EXERCISE: Identify all lines in the data containing the string "footnote". Copy them out.

[[ EXTRACTED MATERIAL open ]]

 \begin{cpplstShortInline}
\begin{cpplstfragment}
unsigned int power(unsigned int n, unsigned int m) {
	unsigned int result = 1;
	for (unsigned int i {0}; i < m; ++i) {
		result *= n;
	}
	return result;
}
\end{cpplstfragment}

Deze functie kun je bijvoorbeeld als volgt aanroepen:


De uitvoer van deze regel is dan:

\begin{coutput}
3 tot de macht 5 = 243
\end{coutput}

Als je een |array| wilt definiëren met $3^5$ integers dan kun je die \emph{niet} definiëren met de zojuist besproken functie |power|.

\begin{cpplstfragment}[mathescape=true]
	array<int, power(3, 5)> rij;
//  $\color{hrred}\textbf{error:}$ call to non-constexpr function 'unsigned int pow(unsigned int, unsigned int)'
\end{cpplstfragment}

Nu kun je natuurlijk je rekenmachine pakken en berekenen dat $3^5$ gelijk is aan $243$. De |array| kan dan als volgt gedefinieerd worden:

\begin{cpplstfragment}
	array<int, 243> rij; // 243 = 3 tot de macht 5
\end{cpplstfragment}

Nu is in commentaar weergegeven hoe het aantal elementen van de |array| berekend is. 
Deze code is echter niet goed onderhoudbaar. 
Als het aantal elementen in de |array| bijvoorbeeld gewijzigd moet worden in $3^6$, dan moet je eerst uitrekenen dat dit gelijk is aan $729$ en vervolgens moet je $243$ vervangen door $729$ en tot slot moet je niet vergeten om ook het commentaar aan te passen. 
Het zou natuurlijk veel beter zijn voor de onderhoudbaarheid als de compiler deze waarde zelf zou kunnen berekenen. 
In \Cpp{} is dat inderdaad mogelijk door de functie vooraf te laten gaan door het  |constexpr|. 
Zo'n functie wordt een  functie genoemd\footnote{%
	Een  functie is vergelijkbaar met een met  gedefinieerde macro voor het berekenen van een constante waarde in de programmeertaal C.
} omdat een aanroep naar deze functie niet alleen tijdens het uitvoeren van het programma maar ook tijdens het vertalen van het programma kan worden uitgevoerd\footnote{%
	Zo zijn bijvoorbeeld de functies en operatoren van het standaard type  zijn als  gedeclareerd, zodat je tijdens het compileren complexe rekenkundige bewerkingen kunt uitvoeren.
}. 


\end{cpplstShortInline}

[[ EXTRACTED MATERIAL closed ]]

SOLUTION FOR THIS PROBLEM:
Zo'n functie wordt een  functie genoemd\footnote{%
} omdat een aanroep naar deze functie niet alleen tijdens het uitvoeren van het programma maar ook tijdens het vertalen van het programma kan worden uitgevoerd\footnote{%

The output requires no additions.